[EXERCISE GOAL]: Please restate exactly the lines of the data below, beginning with the line containing "definition of the" and ending with the last line.

[Stored records]:
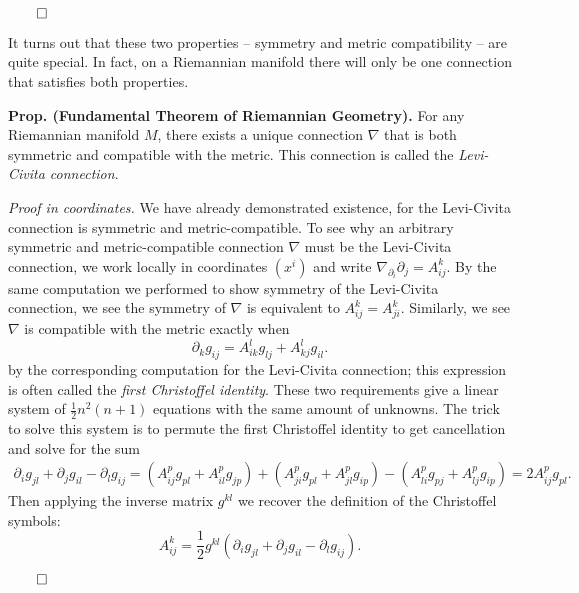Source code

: \documentclass[
]{article}
\renewcommand{\square}{\hfill\qed}
\begin{document}
\(\square\)

It turns out that these two properties -- symmetry and metric
compatibility -- are quite special. In fact, on a Riemannian manifold
there will only be one connection that satisfies both properties.

\textbf{Prop. (Fundamental Theorem of Riemannian Geometry).} For any
Riemannian manifold \(M\), there exists a unique connection \(\nabla\)
that is both symmetric and compatible with the metric. This connection
is called the \emph{Levi-Civita connection}.

\emph{Proof in coordinates.} We have already demonstrated existence, for
the Levi-Civita connection is symmetric and metric-compatible. To see
why an arbitrary symmetric and metric-compatible connection \(\nabla\)
must be the Levi-Civita connection, we work locally in coordinates
\((x^i)\) and write \(\nabla_{\partial_i}\partial_j = A_{ij}^k\). By the
same computation we performed to show symmetry of the Levi-Civita
connection, we see the symmetry of \(\nabla\) is equivalent to
\(A_{ij}^k = A_{ji}^k\). Similarly, we see \(\nabla\) is compatible with
the metric exactly when \[
   \partial_kg_{ij} = A_{ik}^lg_{lj} + A_{kj}^lg_{il}.
\] by the corresponding computation for the Levi-Civita connection; this
expression is often called the \emph{first Christoffel identity}. These
two requirements give a linear system of \(\frac{1}{2}n^2(n+1)\)
equations with the same amount of unknowns. The trick to solve this
system is to permute the first Christoffel identity to get cancellation
and solve for the sum \begin{align}
    \partial_i g_{jl} + \partial_j g_{il} - \partial_l g_{ij}
    = (A_{ij}^p g_{pl} + A_{il}^p g_{jp}) + (A_{ji}^p g_{pl} + A_{jl}^p g_{ip}) - (A^p_{li} g_{pj} + A_{lj}^p g_{ip})
    = 2A_{ij}^p g_{pl}.
\end{align} Then applying the inverse matrix \(g^{kl}\) we recover the
definition of the Christoffel symbols: \[
    A_{ij}^k = \frac{1}{2}g^{kl}(\partial_i g_{jl} + \partial_j g_{il} - \partial_l g_{ij}).
\]

\(\square\)
\end{document}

[WRITTEN RESPONSE]:
definition of the Christoffel symbols: \[
    A_{ij}^k = \frac{1}{2}g^{kl}(\partial_i g_{jl} + \partial_j g_{il} - \partial_l g_{ij}).
\]

\(\square\)
\end{document}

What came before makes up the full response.